Build user interfaces for object-oriented systems, Part 2: The visual-proxy architecture

A scalable architecture for building object-oriented user interfaces

T his installment of Java Toolbox presents the first of several examples of how to apply object-oriented design principles that I've outlined in previous articles to build a workable user interface. I'll show you a forms-based I/O system that implements an architecture that I call "visual proxy." Subsequent articles will describe more complex systems, but I'll start with a simple one just to demonstrate the concepts.

"Build user interfaces for object-oriented systems": Read the whole series!

The problem

This month's column expands on the ideas presented in July's column, "Building user interfaces for object-oriented systems, Part 1," by actually implementing a simple system for doing forms-based I/O. The main principle that I'm demonstrating here is organizational: I'll show you how to organize your code in such a way that arbitrary forms can be constructed automatically, minimizing the coupling relationships between the GUI subsystem and the underlying logical model (the "business" objects, if you will).

One approach to this problem is to have all objects render themselves on the screen (with a draw_yourself(Graphics here) message). Though this sort of simplistic approach can work for trivial objects, it's not a realistic solution for several reasons. First, actually embedding graphical code into the methods of a model-level class is usually a bad idea for maintenance reasons. The graphical code is usually scattered throughout the methods of the object, and it becomes too difficult to make minor changes in implementation as a consequence. It's also very difficult for an object to display itself in more than one way. This month, I'll look at an approach that doesn't have the problems of Model/View/Controller (MVC) architecture, but that accomplishes the main goal of the Microsoft Foundation Classes (MFC): the decoupling of the abstraction (model) and presentation (view) layers.
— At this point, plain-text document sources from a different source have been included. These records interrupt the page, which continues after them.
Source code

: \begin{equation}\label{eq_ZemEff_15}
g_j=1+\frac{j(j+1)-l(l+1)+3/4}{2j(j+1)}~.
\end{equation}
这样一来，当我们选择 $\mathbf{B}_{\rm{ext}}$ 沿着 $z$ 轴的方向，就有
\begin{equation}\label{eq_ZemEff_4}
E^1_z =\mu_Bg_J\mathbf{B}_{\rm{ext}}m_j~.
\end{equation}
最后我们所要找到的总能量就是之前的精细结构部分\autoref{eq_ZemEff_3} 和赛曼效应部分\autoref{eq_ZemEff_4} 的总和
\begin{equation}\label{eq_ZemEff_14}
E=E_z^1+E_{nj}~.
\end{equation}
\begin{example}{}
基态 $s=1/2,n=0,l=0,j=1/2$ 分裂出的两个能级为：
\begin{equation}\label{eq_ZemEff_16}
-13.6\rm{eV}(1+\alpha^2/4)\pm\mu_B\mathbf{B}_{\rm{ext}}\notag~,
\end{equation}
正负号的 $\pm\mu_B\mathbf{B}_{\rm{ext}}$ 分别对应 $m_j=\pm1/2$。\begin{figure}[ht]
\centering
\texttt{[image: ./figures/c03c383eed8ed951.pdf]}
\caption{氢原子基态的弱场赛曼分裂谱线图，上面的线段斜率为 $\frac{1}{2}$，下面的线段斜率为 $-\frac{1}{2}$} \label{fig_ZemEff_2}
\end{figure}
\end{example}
The main way to get around the problems caused by simply asking an object to display itself is to make a distinction between the entire object and its individual attributes. In the world of object-oriented design, an attribute falls under one of the following definitions:

  • A characteristic of some class of objects that serves to distinguish it from other classes of objects. For example, the notion of a salary distinguishes a class of objects (employees) from a broader class of objects (people in general). People without salaries are simply not employees -- they're volunteers, derelicts, CEOs of software startups, and the like, but they aren't employees. All employees, then, must have a salary, so salary is an attribute of an employee.
  • A characteristic of some object that serves to distinguish it from other objects. An employee's name, for example, serves to distinguish individual employees from each other. Two completely unrelated classes (person and microprocessor, for example) could have name attributes, so the class-based test above doesn't work, but the name does serve to distinguish one employee from another employee (or one microprocessor from another microprocessor).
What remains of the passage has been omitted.